The medical world has recognized Alzheimer’s for more than a century, since it was discovered in 1906 by Dr. Alois Alzheimer. The form of dementia was first described as simply “a peculiar disease,” but research in the field has uncovered new understandings and developments toward a cure for the condition. After more than 100 years, it has continued to be considered an irreversibly disease, slowly deteriorating seniors‘ cognitive function, short-term memory and ability to carry out even the most basic tasks. Now, a major breakthrough has led researchers at the University of California, Los Angeles, to claim that they’ve developed a program that can actually reverse memory loss associated with Alzheimer’s.
The UCLA Study
The study, which was published in the journal Aging, was conducted by UCLA’s neurology department in collaboration with the Buck Institute for Research on Aging. It was a small project that involved 10 patients, half of whom had either early-stage Alzheimer’s or mild cognitive impairment. The rest of the subjects were either diagnosed with advanced-stage Alzheimer’s or were suffering from subjective cognitive impairment, in which they scored normally on cognitive tests but complain of dementia-related problems in everyday life.

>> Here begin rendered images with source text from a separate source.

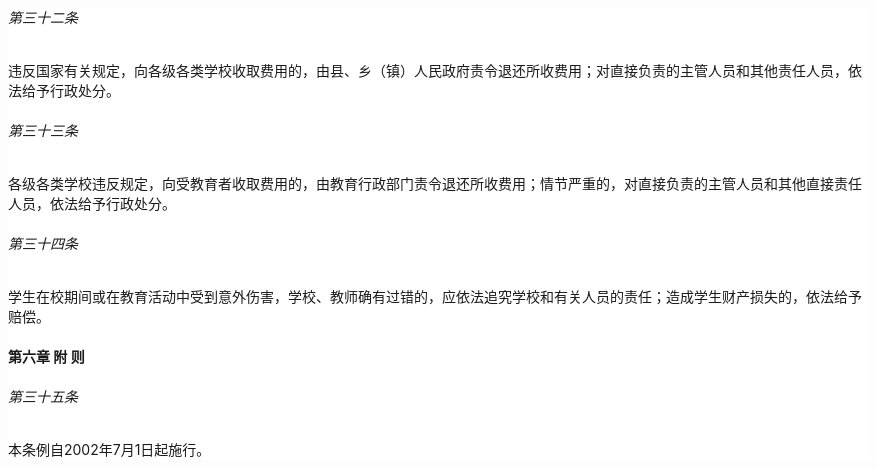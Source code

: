 ###### 第三十二条

违反国家有关规定，向各级各类学校收取费用的，由县、乡（镇）人民政府责令退还所收费用；对直接负责的主管人员和其他责任人员，依法给予行政处分。

###### 第三十三条

各级各类学校违反规定，向受教育者收取费用的，由教育行政部门责令退还所收费用；情节严重的，对直接负责的主管人员和其他直接责任人员，依法给予行政处分。

###### 第三十四条

学生在校期间或在教育活动中受到意外伤害，学校、教师确有过错的，应依法追究学校和有关人员的责任；造成学生财产损失的，依法给予赔偿。

#### 第六章 附 则

###### 第三十五条

本条例自2002年7月1日起施行。

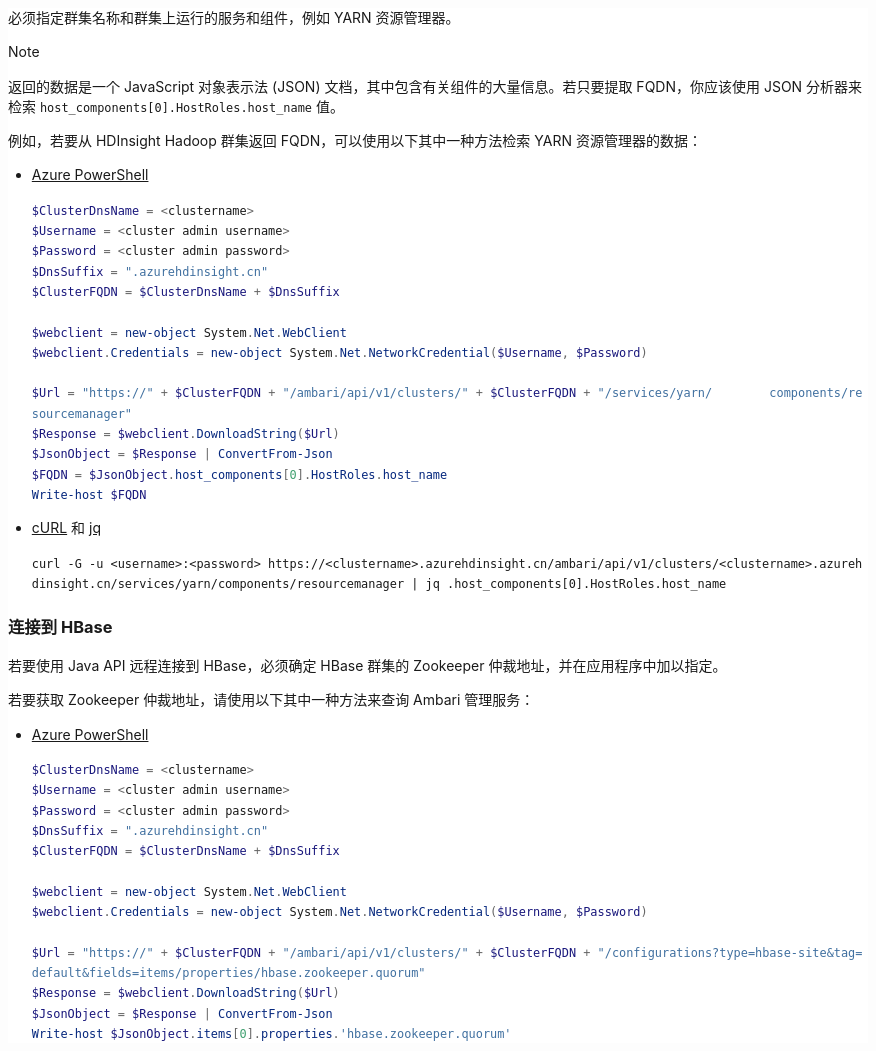 必须指定群集名称和群集上运行的服务和组件，例如 YARN 资源管理器。

> [!NOTE]
返回的数据是一个 JavaScript 对象表示法 (JSON) 文档，其中包含有关组件的大量信息。若只要提取 FQDN，你应该使用 JSON 分析器来检索 `host_components[0].HostRoles.host_name` 值。

例如，若要从 HDInsight Hadoop 群集返回 FQDN，可以使用以下其中一种方法检索 YARN 资源管理器的数据：

* [Azure PowerShell](https://docs.microsoft.com/powershell/azureps-cmdlets-docs)

    ```powershell
    $ClusterDnsName = <clustername>
    $Username = <cluster admin username>
    $Password = <cluster admin password>
    $DnsSuffix = ".azurehdinsight.cn"
    $ClusterFQDN = $ClusterDnsName + $DnsSuffix

    $webclient = new-object System.Net.WebClient
    $webclient.Credentials = new-object System.Net.NetworkCredential($Username, $Password)

    $Url = "https://" + $ClusterFQDN + "/ambari/api/v1/clusters/" + $ClusterFQDN + "/services/yarn/        components/resourcemanager"
    $Response = $webclient.DownloadString($Url)
    $JsonObject = $Response | ConvertFrom-Json
    $FQDN = $JsonObject.host_components[0].HostRoles.host_name
    Write-host $FQDN
    ```

* [cURL](http://curl.haxx.se/) 和 [jq](http://stedolan.github.io/jq/)

    ```
    curl -G -u <username>:<password> https://<clustername>.azurehdinsight.cn/ambari/api/v1/clusters/<clustername>.azurehdinsight.cn/services/yarn/components/resourcemanager | jq .host_components[0].HostRoles.host_name
    ```

### 连接到 HBase

若要使用 Java API 远程连接到 HBase，必须确定 HBase 群集的 Zookeeper 仲裁地址，并在应用程序中加以指定。

若要获取 Zookeeper 仲裁地址，请使用以下其中一种方法来查询 Ambari 管理服务：

* [Azure PowerShell](https://docs.microsoft.com/powershell/azureps-cmdlets-docs)

    ```powershell
    $ClusterDnsName = <clustername>
    $Username = <cluster admin username>
    $Password = <cluster admin password>
    $DnsSuffix = ".azurehdinsight.cn"
    $ClusterFQDN = $ClusterDnsName + $DnsSuffix

    $webclient = new-object System.Net.WebClient
    $webclient.Credentials = new-object System.Net.NetworkCredential($Username, $Password)

    $Url = "https://" + $ClusterFQDN + "/ambari/api/v1/clusters/" + $ClusterFQDN + "/configurations?type=hbase-site&tag=default&fields=items/properties/hbase.zookeeper.quorum"
    $Response = $webclient.DownloadString($Url)
    $JsonObject = $Response | ConvertFrom-Json
    Write-host $JsonObject.items[0].properties.'hbase.zookeeper.quorum'
    ```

These participants took part in the treatment program, which was created by neurology professor and lead researcher Dr. Dale Bredesen. It consists of 36 parts, and each patient’s program is specially tailored to meet his or her needs. It revolves around a basic concept: simple changes in diet and physical activity regimen can fix the synaptoclastic-synaptoblastic imbalance that has been found in people who have this form of dementia. While they may be basic changes, such as exercising six days per week for at least 30 minutes per day and cutting gluten out of your meal plans, the researchers noted that they cumulate into a severely different lifestyle that many participants found difficult to maintain.
The stunning results
After completing the program, nine of the 10 participants showed significant improvement in memory function within three to six months of program attendance. Six of the participants who had quit their jobs due to the condition were even able to return to the workforce after the study. The one patient who did not show improvement after finishing the program was in the late stages of dementia. The researchers followed up with many of the patients after the study, and as much as 2.5 years later, the improvement in memory remained.
With these results at hand, the researchers will design a larger study to test the effects of the program on a more diverse group of Alzheimer’s patients.